In conclusion, respondent has set forth no theory regarding the abrogation of the attorney-client privilege which would support the trial court's order of contempt and entry of judgment by default. Our examination of the record before us indicates no merit in respondent's argument that Burgess was representing SNW and SDG, that use of the attorney-client privilege is warranted by any fiduciary relationship, or that Burgess waived the privilege by disclosing his conclusion to SNW that the action against them could be successfully defended. As to respondent's other contentions, we do not have a sufficient factual record before us to conclude that they justify an order allowing discovery of the privileged documents or testimony. Therefore, we *747 reverse the judgment and remand to the trial court for disposition consistent with this opinion.[5]
FORREST and KENNEDY, JJ., concur.
NOTES
[1] In a footnote in their reply brief, appellants contend that the respondent should not be allowed to raise this issue since it originally stipulated to and sought discretionary review of the trial court's decision to order production of the documents. However, appellants do not make a specific estoppel argument nor do they cite any authority which would show that respondent cannot assert this argument at this time.
[2] At the time Arnold was decided, a somewhat different statute governing interlocutory review of contempt judgment, RCW 7.20.140, was in effect. RCW 7.20.140 provided in pertinent part that either party in a contempt action could "appeal therefrom in like manner and with like effect as from judgment in an action". Although the language of the statute is somewhat different from that of RAP 2.2, as noted above, it was only effective to the extent that contempt decisions were final. Arnold, 41 Wn.2d at 26; see also Boudwin v. Boudwin, 162 Wash. 142, 298 P. 337 (1931). Thus, although the case was decided using a different statutory scheme, the Arnold decision's analysis of the finality of a contempt decision applies equally to review under the court rule.
[3] Contrary to appellants' assertion, RCW 48.01.130, which requires good faith dealing in all insurance matters, does not limit the holding of the Escalante case to questions of bad faith on the part of insurers. Although the court cited this statute in the opinion, it was in relation to the issue of whether a cause of action exists against the insurer for the bad faith handling of a claim.
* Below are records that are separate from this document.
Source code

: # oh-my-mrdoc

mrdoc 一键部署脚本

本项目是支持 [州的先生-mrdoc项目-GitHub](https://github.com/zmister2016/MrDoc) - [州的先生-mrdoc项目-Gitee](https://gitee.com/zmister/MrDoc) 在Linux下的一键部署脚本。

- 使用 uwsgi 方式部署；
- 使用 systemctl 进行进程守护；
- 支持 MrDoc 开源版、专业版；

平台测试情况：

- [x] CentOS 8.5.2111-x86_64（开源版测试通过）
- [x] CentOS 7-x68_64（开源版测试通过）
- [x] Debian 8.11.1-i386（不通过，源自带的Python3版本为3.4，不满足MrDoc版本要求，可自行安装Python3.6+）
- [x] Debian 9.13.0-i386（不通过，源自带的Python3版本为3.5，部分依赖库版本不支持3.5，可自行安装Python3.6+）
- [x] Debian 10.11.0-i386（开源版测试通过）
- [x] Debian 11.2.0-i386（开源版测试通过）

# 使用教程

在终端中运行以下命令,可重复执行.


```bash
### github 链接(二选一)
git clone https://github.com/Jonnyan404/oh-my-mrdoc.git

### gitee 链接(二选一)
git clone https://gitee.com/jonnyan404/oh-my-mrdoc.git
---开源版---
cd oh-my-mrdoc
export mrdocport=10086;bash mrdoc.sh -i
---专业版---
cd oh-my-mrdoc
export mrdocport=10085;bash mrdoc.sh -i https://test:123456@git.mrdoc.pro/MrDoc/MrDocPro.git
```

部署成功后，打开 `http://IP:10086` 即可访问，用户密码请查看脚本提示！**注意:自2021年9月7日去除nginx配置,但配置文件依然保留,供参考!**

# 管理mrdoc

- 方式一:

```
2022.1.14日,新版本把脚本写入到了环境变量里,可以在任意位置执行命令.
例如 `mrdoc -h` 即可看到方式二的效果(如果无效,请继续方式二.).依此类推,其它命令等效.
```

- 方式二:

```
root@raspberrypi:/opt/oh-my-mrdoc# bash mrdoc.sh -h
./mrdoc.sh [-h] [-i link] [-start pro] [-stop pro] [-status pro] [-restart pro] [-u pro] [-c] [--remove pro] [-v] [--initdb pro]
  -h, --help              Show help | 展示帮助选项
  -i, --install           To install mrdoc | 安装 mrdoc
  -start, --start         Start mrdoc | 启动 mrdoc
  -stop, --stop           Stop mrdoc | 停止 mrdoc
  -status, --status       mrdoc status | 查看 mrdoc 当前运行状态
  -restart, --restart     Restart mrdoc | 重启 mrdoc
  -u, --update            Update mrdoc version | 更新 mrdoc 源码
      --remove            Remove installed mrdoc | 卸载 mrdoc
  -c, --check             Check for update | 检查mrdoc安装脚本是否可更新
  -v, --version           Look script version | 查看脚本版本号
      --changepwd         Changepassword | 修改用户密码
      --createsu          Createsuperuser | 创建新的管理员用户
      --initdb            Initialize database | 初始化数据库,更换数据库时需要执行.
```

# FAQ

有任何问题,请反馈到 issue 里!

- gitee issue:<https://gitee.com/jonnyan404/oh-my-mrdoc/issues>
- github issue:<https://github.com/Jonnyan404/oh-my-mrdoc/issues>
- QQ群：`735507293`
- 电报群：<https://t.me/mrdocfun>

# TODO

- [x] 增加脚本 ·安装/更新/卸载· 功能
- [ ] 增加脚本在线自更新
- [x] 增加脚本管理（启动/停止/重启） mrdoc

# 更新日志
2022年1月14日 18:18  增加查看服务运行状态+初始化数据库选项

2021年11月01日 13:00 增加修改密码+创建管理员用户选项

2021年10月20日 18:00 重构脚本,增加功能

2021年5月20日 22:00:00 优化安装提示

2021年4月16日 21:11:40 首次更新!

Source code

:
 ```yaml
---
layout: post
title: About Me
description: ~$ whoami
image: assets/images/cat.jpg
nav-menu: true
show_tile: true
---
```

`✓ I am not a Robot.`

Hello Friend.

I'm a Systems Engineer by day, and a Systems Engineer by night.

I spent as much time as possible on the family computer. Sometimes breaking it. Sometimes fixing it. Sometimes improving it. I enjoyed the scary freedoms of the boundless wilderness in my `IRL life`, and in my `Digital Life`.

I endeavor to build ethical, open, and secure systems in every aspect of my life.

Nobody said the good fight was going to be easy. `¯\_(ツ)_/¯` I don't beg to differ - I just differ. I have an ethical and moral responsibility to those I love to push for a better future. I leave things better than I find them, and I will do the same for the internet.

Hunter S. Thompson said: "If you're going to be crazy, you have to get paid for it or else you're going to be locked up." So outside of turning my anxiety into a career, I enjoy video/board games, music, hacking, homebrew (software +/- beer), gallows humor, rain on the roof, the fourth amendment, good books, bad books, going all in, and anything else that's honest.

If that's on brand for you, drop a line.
The existence of a "bad faith" cause of action is not at issue before this court. We address only the issue of whether, in the presence of such a claim, a waiver of the attorney-client privilege is required.
[4] We note in passing that should SDG elect to call Burgess as a witness, the parties and the court will have to consider the impact of RPC 3.7 on the conduct of the case.
[5] Respondent also requests an award of attorney fees for defending this appeal. Based upon our disposition of the appeal, attorney fees are not warranted in this case.